Trybun <MLSCh@jachu.cb> napisał(a):
Nie znając tematu przyznam że czytając o bezpiecznym https przypuszczałem
że takie adresy są przydzielane tylko jakimś pewnym, sprawdzonym
podmiotom. Z drugiej strony nie słyszałem o jakichś globalnych służbach
dbających o bezpieczeństwo w necie. Dzięki za rozjaśnienie sprawy.
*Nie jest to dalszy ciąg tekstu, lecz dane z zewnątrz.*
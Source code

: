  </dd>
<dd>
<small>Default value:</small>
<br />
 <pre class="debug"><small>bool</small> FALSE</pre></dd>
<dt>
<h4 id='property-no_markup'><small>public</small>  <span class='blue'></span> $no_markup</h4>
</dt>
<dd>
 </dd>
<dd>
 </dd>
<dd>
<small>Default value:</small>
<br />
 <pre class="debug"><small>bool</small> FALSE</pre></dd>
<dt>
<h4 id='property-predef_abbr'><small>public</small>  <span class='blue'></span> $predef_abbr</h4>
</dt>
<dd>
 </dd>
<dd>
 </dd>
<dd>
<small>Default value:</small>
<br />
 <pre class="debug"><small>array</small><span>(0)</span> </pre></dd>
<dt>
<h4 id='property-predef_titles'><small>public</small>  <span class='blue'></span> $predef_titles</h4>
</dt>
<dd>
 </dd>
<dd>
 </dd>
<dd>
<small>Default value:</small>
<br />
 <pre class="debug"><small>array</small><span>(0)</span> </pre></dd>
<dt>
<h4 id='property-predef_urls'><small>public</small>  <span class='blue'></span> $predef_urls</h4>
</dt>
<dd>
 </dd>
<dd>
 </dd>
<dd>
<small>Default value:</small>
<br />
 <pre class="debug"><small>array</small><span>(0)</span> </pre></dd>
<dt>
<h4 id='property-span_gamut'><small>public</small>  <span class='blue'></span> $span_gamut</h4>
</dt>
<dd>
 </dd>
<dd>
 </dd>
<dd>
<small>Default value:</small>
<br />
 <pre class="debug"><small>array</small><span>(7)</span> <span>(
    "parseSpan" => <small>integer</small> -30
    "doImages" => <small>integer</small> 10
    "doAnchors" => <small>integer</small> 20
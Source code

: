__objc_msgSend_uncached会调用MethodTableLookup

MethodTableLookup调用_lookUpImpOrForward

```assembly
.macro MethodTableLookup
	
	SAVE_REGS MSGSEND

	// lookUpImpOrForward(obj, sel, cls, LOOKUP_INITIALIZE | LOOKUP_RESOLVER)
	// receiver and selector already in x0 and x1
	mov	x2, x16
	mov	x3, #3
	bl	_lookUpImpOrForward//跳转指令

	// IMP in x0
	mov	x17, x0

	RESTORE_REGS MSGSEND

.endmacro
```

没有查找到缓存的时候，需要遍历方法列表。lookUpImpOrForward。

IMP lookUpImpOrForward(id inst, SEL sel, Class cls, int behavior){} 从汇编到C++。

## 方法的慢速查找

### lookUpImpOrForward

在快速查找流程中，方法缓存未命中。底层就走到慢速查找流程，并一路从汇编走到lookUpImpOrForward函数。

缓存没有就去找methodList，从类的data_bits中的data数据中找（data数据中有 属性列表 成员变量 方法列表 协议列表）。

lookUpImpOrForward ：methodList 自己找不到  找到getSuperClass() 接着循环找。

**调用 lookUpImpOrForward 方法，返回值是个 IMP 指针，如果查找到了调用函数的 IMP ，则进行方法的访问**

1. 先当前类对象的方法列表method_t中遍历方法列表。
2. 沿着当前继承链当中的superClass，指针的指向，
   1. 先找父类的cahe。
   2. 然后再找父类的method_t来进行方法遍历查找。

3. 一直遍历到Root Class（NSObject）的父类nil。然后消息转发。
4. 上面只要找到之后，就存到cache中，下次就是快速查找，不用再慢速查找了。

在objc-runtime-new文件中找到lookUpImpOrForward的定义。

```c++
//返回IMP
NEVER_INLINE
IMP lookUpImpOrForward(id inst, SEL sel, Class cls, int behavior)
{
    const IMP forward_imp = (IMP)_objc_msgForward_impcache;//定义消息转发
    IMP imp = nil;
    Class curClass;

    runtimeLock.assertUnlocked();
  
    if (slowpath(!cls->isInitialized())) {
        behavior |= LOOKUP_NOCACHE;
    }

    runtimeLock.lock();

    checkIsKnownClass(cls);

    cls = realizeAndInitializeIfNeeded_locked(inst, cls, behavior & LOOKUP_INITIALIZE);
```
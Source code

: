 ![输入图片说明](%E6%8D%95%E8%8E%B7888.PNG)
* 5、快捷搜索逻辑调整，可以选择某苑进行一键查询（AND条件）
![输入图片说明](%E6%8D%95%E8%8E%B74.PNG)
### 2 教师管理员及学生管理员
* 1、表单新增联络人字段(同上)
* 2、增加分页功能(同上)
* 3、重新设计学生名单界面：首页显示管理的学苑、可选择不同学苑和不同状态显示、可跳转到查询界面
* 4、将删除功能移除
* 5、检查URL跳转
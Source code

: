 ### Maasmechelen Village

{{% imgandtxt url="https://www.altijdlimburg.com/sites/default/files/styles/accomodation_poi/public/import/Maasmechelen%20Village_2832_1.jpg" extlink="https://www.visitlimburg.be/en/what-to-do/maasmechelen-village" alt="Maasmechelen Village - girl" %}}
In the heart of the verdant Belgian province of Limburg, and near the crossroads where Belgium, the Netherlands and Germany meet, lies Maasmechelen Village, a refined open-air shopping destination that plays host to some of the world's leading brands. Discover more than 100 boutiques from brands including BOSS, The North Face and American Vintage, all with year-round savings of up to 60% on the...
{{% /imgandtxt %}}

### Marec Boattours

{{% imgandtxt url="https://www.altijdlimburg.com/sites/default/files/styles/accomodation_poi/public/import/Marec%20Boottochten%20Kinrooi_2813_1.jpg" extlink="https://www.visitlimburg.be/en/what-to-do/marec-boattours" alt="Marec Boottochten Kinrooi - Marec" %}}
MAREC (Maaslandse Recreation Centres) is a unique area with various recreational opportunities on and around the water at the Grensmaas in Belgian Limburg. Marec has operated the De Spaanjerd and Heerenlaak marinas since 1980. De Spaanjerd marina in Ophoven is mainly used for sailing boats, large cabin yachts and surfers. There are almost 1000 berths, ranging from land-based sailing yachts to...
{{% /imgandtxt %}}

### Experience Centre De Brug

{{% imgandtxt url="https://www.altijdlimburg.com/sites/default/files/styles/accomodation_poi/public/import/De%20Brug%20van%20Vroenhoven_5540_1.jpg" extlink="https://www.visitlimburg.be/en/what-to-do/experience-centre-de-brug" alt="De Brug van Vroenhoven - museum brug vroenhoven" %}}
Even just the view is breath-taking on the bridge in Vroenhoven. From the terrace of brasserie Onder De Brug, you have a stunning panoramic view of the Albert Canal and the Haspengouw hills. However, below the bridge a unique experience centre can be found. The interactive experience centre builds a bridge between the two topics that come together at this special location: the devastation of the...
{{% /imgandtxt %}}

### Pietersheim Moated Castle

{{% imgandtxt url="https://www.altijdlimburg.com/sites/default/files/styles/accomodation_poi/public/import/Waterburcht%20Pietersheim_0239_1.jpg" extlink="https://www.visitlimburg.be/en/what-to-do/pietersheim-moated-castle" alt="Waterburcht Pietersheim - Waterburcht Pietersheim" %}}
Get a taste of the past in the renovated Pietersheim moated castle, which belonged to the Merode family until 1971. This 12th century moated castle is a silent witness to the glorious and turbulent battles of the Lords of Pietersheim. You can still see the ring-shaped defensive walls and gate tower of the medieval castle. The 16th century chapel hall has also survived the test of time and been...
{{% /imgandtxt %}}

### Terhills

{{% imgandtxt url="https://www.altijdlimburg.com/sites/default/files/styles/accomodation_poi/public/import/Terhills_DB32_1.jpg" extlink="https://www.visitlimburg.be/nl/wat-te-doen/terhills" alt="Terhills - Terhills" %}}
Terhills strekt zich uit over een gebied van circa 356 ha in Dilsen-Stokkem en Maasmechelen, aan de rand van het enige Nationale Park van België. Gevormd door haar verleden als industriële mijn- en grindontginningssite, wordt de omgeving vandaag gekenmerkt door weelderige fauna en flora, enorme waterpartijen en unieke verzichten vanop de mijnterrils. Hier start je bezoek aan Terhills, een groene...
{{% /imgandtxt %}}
Są różne rodzaje certyfikatów. Ten najprostszy tylko potwierdza domenę (typ
DV - domain validation) i może go dostać każdy admin. Ale są też
certyfikaty, które potwierdzają więcej. Takim wyższym rodzajem certyfikatu
jest OV - organization validation. W tym wypadku urząd weryfikuje kto jest
właścicielem strony (czy firma istnieje w CEIDG, GUS itp). Wyższy poziom to
EV (extended validation) - urząd nie tylko weryfikuje podmiot, ale też
wymaga od niego zaakceptowania regulaminu urzędu. Więc certyfikat może dać
nam pewność, że mamy do czynienia ze sprawdzonym podmiotem.
Sęk w tym, w sposób automatyczny przeglądarka może zweryfikować jedynie
domenę. Dane z certyfikatów OV i EV trzeba już sprawdzić ręcznie.
Przykładowo certyfikat Onetu mówi, że właścicielem jest Axel Springer.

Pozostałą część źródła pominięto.